HOW TO COMPLETE THIS TASK:
Lines in the data below that contain the word "LWTA" are to be copied.

GIVEN RECORDS:
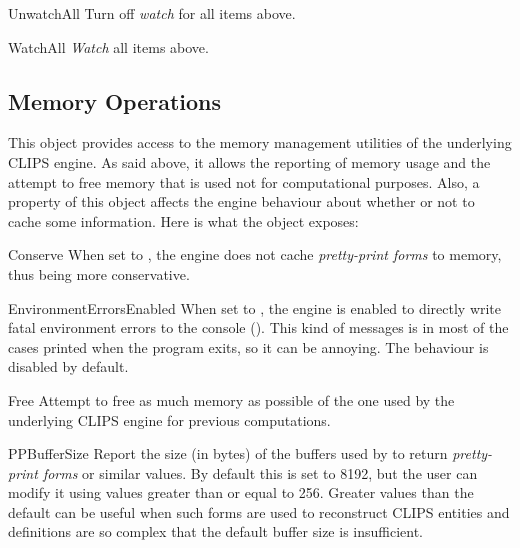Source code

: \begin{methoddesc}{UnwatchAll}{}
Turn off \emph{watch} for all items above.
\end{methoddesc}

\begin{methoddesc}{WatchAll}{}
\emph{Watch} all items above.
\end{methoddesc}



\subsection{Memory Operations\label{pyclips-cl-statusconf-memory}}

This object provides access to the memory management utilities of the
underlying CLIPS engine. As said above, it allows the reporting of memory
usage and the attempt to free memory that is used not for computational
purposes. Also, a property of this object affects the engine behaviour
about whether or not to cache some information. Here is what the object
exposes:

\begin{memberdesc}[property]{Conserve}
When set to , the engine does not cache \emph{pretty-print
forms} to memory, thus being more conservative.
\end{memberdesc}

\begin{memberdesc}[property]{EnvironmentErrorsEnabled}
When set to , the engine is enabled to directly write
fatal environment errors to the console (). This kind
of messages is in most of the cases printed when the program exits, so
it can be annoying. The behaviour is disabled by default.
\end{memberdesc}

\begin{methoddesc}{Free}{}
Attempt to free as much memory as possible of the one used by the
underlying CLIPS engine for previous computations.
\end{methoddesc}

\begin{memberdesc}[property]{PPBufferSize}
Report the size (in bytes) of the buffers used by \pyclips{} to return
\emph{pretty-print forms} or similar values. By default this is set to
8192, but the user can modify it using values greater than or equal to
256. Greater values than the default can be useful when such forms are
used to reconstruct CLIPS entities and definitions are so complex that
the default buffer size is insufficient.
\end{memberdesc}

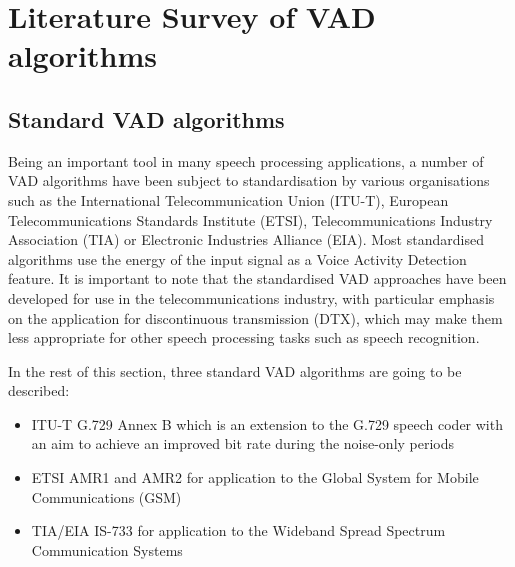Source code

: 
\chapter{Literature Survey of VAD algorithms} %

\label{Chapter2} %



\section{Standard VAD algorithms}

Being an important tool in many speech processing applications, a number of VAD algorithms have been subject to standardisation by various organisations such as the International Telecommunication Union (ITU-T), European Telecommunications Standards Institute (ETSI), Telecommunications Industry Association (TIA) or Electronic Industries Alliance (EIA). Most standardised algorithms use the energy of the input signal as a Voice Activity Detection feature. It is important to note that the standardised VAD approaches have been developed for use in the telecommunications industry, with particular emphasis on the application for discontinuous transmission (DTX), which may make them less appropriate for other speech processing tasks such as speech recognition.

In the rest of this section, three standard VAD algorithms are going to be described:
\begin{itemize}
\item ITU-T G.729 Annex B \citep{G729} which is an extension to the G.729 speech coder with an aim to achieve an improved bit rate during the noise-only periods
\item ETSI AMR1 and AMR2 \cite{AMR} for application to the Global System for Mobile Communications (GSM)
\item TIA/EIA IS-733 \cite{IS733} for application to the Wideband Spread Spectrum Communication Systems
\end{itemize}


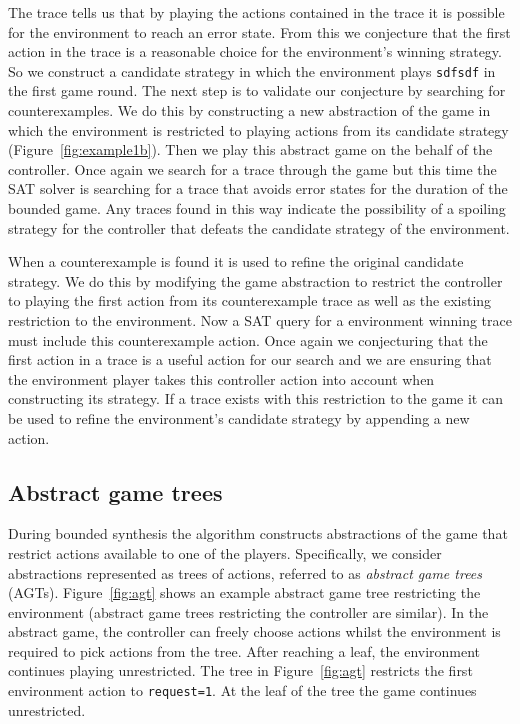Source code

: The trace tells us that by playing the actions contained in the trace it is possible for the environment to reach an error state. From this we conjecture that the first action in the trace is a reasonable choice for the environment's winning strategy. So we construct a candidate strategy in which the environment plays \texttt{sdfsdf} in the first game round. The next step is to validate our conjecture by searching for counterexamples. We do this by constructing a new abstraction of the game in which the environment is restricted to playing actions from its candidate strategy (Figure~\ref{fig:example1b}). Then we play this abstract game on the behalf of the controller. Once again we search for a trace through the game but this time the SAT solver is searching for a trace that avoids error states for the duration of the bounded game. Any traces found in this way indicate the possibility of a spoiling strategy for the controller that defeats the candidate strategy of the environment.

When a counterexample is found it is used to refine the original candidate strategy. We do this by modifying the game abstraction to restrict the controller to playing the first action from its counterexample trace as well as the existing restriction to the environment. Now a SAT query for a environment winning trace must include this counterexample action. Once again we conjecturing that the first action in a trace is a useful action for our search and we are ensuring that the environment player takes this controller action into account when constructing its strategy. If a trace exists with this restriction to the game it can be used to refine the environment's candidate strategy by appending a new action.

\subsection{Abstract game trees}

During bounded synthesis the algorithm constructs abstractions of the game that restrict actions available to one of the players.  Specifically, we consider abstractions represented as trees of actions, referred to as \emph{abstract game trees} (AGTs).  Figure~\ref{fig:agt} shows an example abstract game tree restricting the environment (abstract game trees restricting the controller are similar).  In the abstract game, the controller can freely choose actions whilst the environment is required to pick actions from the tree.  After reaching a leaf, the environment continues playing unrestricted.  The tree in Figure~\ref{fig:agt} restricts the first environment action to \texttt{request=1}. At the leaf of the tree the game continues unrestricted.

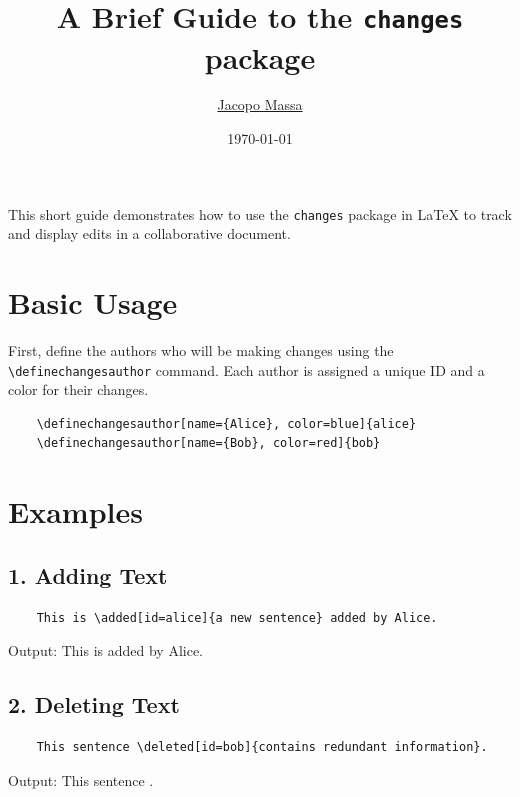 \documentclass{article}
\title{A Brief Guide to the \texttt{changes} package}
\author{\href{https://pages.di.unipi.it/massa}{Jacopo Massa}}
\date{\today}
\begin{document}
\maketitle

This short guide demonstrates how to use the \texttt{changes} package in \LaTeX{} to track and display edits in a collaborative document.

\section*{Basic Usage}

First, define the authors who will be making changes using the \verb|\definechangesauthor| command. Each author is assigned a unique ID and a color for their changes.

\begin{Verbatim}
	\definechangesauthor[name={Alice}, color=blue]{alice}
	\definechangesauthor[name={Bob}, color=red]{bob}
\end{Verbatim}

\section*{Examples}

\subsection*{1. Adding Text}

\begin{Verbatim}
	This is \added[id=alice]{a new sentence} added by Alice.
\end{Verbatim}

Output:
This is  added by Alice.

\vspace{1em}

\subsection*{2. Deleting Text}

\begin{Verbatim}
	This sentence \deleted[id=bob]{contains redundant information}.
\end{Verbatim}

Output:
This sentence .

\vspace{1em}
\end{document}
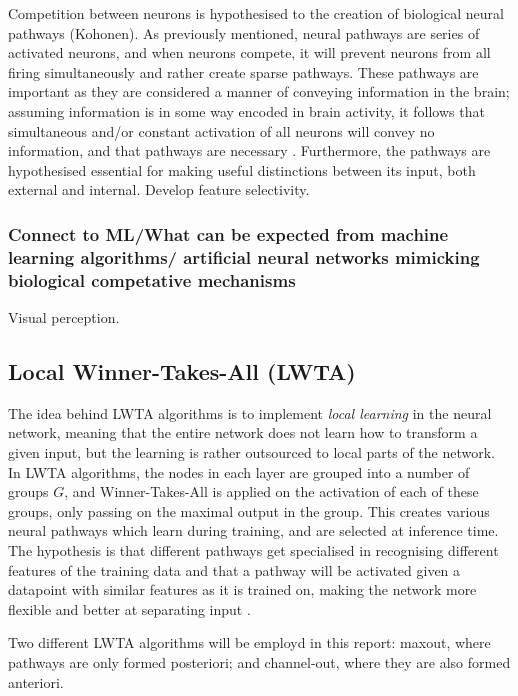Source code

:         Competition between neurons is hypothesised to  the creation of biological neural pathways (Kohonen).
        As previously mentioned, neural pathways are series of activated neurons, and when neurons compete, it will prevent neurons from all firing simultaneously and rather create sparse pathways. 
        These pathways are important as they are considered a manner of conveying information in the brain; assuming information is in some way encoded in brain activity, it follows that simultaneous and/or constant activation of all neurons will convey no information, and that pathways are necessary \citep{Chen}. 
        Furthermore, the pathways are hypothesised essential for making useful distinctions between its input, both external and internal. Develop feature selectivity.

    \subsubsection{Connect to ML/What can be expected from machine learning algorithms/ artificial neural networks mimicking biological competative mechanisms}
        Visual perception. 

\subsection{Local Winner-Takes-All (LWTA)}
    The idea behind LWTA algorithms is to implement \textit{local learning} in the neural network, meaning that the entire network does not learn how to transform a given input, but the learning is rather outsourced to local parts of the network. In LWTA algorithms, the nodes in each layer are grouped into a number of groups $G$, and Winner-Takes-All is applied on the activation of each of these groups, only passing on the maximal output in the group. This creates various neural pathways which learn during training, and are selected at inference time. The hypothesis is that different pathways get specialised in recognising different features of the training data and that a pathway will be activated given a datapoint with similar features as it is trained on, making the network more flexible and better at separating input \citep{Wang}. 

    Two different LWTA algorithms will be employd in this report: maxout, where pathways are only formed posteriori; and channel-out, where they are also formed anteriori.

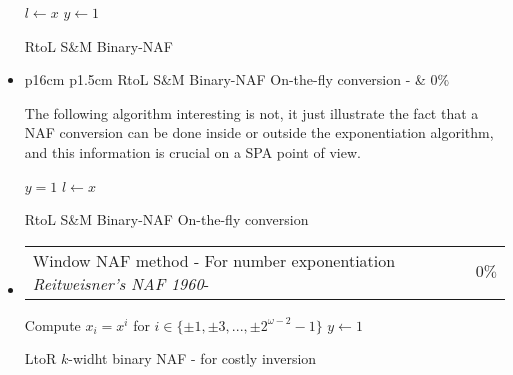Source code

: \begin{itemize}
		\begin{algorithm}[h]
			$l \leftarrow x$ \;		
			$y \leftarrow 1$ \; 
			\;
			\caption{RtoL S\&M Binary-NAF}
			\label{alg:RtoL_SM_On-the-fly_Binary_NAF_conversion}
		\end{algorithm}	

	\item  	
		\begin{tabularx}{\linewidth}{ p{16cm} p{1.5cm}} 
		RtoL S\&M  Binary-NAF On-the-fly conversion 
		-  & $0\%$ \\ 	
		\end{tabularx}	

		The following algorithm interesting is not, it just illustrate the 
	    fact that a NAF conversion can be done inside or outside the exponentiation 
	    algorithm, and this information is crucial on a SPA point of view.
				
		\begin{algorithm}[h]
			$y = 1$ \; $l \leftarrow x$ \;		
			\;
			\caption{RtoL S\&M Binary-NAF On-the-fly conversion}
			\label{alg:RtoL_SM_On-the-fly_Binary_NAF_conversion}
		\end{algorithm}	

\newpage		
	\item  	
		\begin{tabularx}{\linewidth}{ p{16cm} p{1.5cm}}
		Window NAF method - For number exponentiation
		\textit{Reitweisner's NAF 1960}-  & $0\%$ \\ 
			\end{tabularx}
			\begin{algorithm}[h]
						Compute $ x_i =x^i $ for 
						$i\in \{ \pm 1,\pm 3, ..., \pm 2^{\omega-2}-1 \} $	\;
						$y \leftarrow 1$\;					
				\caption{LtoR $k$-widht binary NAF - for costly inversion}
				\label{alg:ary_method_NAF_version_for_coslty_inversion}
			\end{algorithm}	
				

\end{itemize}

EXERCISE ANSWER:
\subsection{Local Winner-Takes-All (LWTA)}
    The idea behind LWTA algorithms is to implement \textit{local learning} in the neural network, meaning that the entire network does not learn how to transform a given input, but the learning is rather outsourced to local parts of the network. In LWTA algorithms, the nodes in each layer are grouped into a number of groups $G$, and Winner-Takes-All is applied on the activation of each of these groups, only passing on the maximal output in the group. This creates various neural pathways which learn during training, and are selected at inference time. The hypothesis is that different pathways get specialised in recognising different features of the training data and that a pathway will be activated given a datapoint with similar features as it is trained on, making the network more flexible and better at separating input \citep{Wang}. 
    Two different LWTA algorithms will be employd in this report: maxout, where pathways are only formed posteriori; and channel-out, where they are also formed anteriori.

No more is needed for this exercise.